Our freedom movement lacked humour. Sarojini Naidu was irreverent, irrepressible and full of wit. She told Gandhiji he did not know how much it cost to keep him poor! She called him the little man, Mickey Mouse, My Mystic Spinner. She was a great traveller, carrying the Congress flag to Europe, America and Africa. On February 29, 1924, she wrote to the Mahatma from Johannesburg: "I cannot sleep in South Africa and it is all your fault." In the same letter she says: "May I confess very privately that at odd intervals I don't feel very Satyagrahic..."
To Tagore, she showed special respect. On August 20, 1917, she addressed Tagore thus: "Beloved World Poet...I hope to meet you this winter in Calcutta, meanwhile—to quote your own words, simple and immortal—'I touch by the edge of the far-spreading wing of my song thy feet, which I could never aspire to reach.'
" Her life was not a procession of tranquility or bliss. Her marriage broke down. Her daughters kept poor health. Leilamani, unmarried, died in 1959 at the age of 56. She was then a director in the Ministry of External Affairs and a holy terror. Padmaja lived to be 75 and was governor of West Bengal for 10 years. She was devoted to Jawaharlal Nehru.
Sarojini Naidu's love for Mohammad Ali Jinnah was openly proclaimed. She called him the ambassador of Hindu-Muslim unity in the 1910s and 1920s. On April 2, 1928, she wrote to M.C. Chagla, Jinnah's secretary at that time: "The Delhi Session was really Jinnah's session. His personality dominated both the issues in the Assembly and in the All Parties Conference. Never have I admired him more than now. What dignity and courage in the midst of suffering—what patience, persuasion, and real statesmanship he showed..."
Her letters from America to her family are full of praise for that country. "Through all the incredible tumult and turmoil of daily existence, I find the spirit of a vibrant and vital seeking, seeking, seeking for some truth, some realisation, finer and higher than the Old World has yet conceived or experienced..."

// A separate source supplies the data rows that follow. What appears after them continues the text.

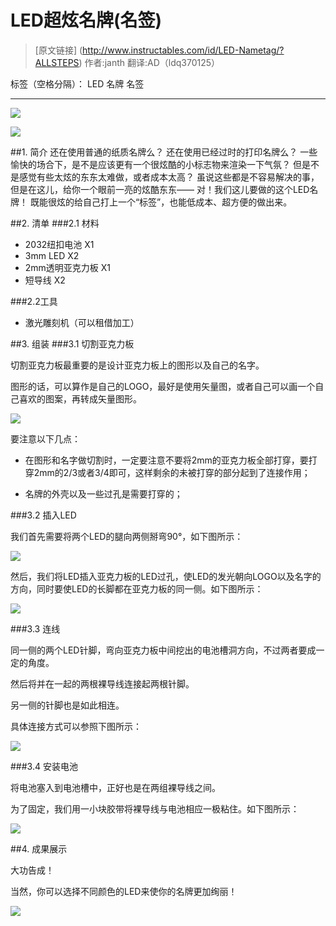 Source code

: ﻿# LED超炫名牌(名签)

>[原文链接] (http://www.instructables.com/id/LED-Nametag/?ALLSTEPS)  作者:janth 翻译:AD（ldq370125）

标签（空格分隔）： LED 名牌 名签

---

![](http://huohua.qiniudn.com/LEDNameTag1.jpg)

![](http://huohua.qiniudn.com/LEDNameTag3.jpg)

##1. 简介
还在使用普通的纸质名牌么？
还在使用已经过时的打印名牌么？
一些愉快的场合下，是不是应该更有一个很炫酷的小标志物来渲染一下气氛？
但是不是感觉有些太炫的东东太难做，或者成本太高？
虽说这些都是不容易解决的事，但是在这儿，给你一个眼前一亮的炫酷东东——
对！我们这儿要做的这个LED名牌！
既能很炫的给自己打上一个“标签”，也能低成本、超方便的做出来。

##2. 清单
###2.1 材料

- 2032纽扣电池 X1
- 3mm LED X2
- 2mm透明亚克力板 X1
- 短导线  X2

###2.2工具

- 激光雕刻机（可以租借加工）

##3. 组装
###3.1 切割亚克力板

切割亚克力板最重要的是设计亚克力板上的图形以及自己的名字。

图形的话，可以算作是自己的LOGO，最好是使用矢量图，或者自己可以画一个自己喜欢的图案，再转成矢量图形。

![](http://huohua.qiniudn.com/LEDNameTag4.jpg)

要注意以下几点：

- 在图形和名字做切割时，一定要注意不要将2mm的亚克力板全部打穿，要打穿2mm的2/3或者3/4即可，这样剩余的未被打穿的部分起到了连接作用；

- 名牌的外壳以及一些过孔是需要打穿的；

###3.2 插入LED

我们首先需要将两个LED的腿向两侧掰弯90°，如下图所示：

![](http://huohua.qiniudn.com/LEDNameTag5.jpg)

然后，我们将LED插入亚克力板的LED过孔，使LED的发光朝向LOGO以及名字的方向，同时要使LED的长脚都在亚克力板的同一侧。如下图所示：

![](http://huohua.qiniudn.com/LEDNameTag6.jpg)

###3.3 连线

同一侧的两个LED针脚，弯向亚克力板中间挖出的电池槽洞方向，不过两者要成一定的角度。

然后将并在一起的两根裸导线连接起两根针脚。

另一侧的针脚也是如此相连。

具体连接方式可以参照下图所示：

![](http://huohua.qiniudn.com/LEDNameTag7.jpg)

###3.4 安装电池

将电池塞入到电池槽中，正好也是在两组裸导线之间。

为了固定，我们用一小块胶带将裸导线与电池相应一极粘住。如下图所示：

![](http://huohua.qiniudn.com/LEDNameTag8.jpg)

##4. 成果展示

大功告成！

当然，你可以选择不同颜色的LED来使你的名牌更加绚丽！

![](http://huohua.qiniudn.com/LEDNameTag2.jpg)


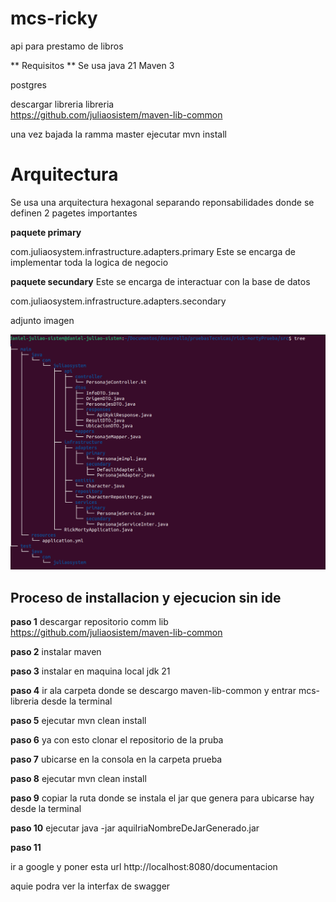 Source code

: # mcs-ricky 
api para prestamo de  libros 

** Requisitos **
Se usa java 21
Maven 3

postgres

 descargar libreria libreria  
 https://github.com/juliaosistem/maven-lib-common

una vez bajada la ramma master ejecutar mvn install 




# Arquitectura

Se usa una arquitectura hexagonal separando reponsabilidades 
donde se definen  2 pagetes  importantes  


**paquete primary**

com.juliaosystem.infrastructure.adapters.primary
Este se encarga de implementar toda la logica de negocio

**paquete secundary**
Este se encarga de interactuar con la base de datos

com.juliaosystem.infrastructure.adapters.secondary


 adjunto imagen 

 ![Texto alternativo](https://github.com/juliaosistem/rick-mortyPrueba/blob/master/imgDocumentacion/Arquitectura.png)



## Proceso de installacion y ejecucion sin ide

**paso 1**  descargar repositorio comm lib 
   https://github.com/juliaosistem/maven-lib-common

**paso 2**  instalar maven 

**paso 3**  instalar en maquina local jdk 21

**paso 4**    ir ala carpeta  donde se descargo maven-lib-common 
 y entrar mcs-libreria desde la terminal 

**paso 5**  ejecutar mvn clean  install 


**paso 6** ya con esto clonar el repositorio de la pruba 


**paso 7**  ubicarse en la consola en la carpeta prueba

**paso 8**  ejecutar mvn clean  install 

**paso 9**  copiar la ruta donde se instala el jar que genera para ubicarse hay desde la terminal  

**paso 10**  ejecutar 
  java -jar aquiIriaNombreDeJarGenerado.jar


 

 **paso 11**
  

ir a google y poner esta url
http://localhost:8080/documentacion

aquie podra ver la interfax de swagger 


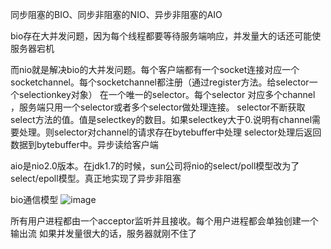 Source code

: 同步阻塞的BIO、同步非阻塞的NIO、异步非阻塞的AIO


bio存在大并发问题，因为每个线程都要等待服务端响应，并发量大的话还可能使服务器宕机

而nio就是解决bio的大并发问题。每个客户端都有一个socket连接对应一个socketchannel。每个socketchannel都注册（通过register方法。给selector一个selectionkey对象）
在一个唯一的selector。每个selector 对应多个channel ，服务端只用一个selector或者多个selector做处理连接。
selector不断获取select方法的值。值是selectkey的数目。如果selectkey大于0.说明有channel需要处理。则selector对channel的请求存在bytebuffer中处理
selector处理后返回数据到bytebuffer中。异步读给客户端


aio是nio2.0版本。在jdk1.7的时候，sun公司将nio的select/poll模型改为了select/epoll模型。真正地实现了异步非阻塞


bio通信模型
![image](https://ss1.bdstatic.com/70cFvXSh_Q1YnxGkpoWK1HF6hhy/it/u=3998843336,2088311625&fm=27&gp=0.jpg)

所有用户进程都由一个acceptor监听并且接收。每个用户进程都会单独创建一个输出流
如果并发量很大的话，服务器就刚不住了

The editor deserves our gratitude for salvaging many of the letters published in this volume for the first time. However, some of the facts and dates in several footnotes are not correct, on page 147 for example. There was no General Michael O'Dwyer at Jallianwala Bagh on April 13, 1919. The man who had 379 unarmed men shot in cold blood was Brigadier General Reginald Dyer. Michael O'Dwyer was the Lieutenant Governor of Punjab at that time. But these in no way detract from the value of this book, which brings out the essential qualities of Sarojini Naidu—the poet and the politician.